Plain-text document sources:
====
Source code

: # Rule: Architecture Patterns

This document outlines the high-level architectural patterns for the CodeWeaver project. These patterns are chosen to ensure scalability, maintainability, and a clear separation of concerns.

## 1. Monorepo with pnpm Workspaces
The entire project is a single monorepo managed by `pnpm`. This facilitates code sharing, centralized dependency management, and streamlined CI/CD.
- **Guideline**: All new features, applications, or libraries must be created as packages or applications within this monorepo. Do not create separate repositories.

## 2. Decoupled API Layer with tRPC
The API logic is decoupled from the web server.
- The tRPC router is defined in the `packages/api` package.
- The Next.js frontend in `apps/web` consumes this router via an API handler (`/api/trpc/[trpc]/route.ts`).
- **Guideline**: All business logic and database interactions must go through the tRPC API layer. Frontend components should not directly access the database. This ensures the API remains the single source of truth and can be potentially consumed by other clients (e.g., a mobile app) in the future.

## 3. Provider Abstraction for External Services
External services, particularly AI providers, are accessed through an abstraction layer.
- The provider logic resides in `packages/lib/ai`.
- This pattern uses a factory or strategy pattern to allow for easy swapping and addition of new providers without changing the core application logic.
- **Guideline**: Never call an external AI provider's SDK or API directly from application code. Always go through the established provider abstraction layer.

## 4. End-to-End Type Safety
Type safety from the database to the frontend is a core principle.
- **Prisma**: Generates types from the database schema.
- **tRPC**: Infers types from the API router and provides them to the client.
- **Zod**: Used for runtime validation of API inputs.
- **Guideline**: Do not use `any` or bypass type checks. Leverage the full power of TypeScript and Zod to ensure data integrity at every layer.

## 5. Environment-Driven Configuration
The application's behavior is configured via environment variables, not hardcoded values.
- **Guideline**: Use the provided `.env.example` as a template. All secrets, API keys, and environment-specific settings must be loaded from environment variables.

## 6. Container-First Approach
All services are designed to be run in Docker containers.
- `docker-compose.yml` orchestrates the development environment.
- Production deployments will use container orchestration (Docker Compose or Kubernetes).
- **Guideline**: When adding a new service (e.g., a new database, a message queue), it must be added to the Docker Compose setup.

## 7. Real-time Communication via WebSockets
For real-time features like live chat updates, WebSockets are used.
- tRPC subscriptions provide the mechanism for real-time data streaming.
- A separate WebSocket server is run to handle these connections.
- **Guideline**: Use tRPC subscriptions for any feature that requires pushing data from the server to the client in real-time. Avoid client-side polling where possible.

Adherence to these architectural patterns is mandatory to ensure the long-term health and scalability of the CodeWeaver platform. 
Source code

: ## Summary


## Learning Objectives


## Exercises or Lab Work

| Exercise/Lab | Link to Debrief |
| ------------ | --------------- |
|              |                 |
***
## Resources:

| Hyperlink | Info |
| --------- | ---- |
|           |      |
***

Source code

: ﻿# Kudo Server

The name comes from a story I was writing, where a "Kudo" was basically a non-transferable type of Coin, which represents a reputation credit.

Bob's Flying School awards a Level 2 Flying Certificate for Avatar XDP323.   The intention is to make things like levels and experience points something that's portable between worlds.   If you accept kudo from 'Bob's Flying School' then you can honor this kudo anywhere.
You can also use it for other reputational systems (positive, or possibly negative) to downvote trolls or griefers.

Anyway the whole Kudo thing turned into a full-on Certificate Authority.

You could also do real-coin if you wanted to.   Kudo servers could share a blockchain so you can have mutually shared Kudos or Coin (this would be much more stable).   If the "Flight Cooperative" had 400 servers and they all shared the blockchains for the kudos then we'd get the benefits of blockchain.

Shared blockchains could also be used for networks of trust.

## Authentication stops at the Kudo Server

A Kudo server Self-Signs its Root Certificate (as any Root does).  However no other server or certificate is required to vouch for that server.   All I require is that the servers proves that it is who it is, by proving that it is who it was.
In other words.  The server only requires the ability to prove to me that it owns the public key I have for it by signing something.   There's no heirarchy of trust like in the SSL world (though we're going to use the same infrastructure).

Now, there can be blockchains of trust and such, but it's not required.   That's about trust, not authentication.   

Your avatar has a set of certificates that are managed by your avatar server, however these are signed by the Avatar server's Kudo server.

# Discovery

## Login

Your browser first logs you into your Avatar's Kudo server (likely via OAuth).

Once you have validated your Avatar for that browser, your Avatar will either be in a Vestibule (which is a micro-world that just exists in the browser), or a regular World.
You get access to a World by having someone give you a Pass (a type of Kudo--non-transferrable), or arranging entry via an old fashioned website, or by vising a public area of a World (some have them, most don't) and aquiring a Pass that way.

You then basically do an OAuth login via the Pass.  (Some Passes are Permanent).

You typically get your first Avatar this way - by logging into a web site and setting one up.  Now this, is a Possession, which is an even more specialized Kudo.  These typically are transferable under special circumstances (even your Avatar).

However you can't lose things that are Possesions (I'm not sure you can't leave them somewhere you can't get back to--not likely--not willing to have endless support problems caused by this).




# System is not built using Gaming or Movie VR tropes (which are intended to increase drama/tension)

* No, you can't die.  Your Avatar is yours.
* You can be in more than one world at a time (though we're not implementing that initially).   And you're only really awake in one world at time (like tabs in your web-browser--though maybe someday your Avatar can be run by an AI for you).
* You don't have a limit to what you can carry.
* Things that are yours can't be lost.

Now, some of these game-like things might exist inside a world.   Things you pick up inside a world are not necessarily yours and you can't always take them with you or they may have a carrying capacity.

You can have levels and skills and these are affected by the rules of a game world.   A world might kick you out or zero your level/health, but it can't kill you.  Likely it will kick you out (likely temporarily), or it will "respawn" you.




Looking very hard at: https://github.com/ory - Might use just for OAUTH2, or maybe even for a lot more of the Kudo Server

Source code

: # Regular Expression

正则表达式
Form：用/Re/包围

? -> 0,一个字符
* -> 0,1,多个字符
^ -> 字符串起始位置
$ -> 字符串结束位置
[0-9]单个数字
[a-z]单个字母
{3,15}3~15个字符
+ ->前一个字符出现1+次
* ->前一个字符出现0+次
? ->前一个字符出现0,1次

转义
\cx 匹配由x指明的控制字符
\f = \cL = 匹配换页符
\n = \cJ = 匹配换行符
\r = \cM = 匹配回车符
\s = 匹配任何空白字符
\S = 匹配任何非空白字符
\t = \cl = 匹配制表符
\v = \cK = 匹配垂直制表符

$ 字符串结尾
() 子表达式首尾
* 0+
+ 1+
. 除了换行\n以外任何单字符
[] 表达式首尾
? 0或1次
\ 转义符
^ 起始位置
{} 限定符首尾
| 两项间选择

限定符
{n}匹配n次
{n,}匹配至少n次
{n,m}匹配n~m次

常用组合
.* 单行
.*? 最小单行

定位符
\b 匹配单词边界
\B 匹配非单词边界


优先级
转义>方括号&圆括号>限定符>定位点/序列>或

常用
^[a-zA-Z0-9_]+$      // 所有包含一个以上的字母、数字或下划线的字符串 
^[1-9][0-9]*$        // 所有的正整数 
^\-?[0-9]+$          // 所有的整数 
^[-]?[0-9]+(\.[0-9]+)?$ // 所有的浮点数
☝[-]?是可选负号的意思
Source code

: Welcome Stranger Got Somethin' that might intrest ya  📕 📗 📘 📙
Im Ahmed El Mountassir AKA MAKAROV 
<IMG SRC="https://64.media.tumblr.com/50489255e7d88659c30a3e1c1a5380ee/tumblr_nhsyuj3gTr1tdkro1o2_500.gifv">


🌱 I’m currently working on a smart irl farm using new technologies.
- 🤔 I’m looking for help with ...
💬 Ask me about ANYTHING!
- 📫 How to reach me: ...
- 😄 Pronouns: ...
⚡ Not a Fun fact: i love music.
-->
====
Scan the records above for the string "WebSockets", and copy every line where it turns up.

# [Output for this exercise]
## 7. Real-time Communication via WebSockets
For real-time features like live chat updates, WebSockets are used.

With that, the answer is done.